*** Opening of RECORDS ***

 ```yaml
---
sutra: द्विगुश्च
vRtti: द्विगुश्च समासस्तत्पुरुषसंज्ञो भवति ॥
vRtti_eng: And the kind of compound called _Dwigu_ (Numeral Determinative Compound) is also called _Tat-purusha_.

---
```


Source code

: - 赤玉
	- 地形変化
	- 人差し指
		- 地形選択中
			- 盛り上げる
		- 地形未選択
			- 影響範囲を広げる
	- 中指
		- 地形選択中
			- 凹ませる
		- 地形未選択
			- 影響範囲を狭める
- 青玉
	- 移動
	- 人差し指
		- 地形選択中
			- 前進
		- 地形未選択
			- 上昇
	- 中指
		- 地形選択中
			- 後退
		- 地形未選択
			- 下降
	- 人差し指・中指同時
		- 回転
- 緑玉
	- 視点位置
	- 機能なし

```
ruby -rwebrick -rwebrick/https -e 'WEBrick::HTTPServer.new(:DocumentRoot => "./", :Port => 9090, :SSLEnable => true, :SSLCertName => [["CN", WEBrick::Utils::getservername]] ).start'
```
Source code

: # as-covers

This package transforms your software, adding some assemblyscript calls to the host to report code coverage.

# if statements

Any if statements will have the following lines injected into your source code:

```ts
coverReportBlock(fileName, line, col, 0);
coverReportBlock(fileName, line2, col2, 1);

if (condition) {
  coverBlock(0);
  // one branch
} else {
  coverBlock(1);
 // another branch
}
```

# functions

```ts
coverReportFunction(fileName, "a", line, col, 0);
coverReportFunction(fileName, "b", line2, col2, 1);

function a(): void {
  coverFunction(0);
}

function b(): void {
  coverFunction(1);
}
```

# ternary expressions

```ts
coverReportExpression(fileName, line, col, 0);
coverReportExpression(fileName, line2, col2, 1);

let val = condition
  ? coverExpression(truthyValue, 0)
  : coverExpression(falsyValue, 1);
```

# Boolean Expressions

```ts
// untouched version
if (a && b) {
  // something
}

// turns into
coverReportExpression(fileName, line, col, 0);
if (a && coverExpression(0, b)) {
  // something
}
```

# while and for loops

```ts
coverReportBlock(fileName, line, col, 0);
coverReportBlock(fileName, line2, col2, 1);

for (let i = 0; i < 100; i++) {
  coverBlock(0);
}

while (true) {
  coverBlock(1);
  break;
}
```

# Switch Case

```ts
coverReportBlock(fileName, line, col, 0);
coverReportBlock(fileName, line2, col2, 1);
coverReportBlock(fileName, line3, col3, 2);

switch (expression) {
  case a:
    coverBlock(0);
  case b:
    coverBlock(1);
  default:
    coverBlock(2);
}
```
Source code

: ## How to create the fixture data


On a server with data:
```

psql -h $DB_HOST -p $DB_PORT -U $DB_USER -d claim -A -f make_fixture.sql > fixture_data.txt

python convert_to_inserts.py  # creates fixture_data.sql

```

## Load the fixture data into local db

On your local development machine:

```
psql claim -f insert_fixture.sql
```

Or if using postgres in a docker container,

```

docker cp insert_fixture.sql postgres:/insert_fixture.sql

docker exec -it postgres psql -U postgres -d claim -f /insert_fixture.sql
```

*** Close of RECORDS ***

**TASK TO COMPLETE**
Return all lines in the data that include the word "coverReportFunction".

**ANSWER SPACE**
coverReportFunction(fileName, "a", line, col, 0);
coverReportFunction(fileName, "b", line2, col2, 1);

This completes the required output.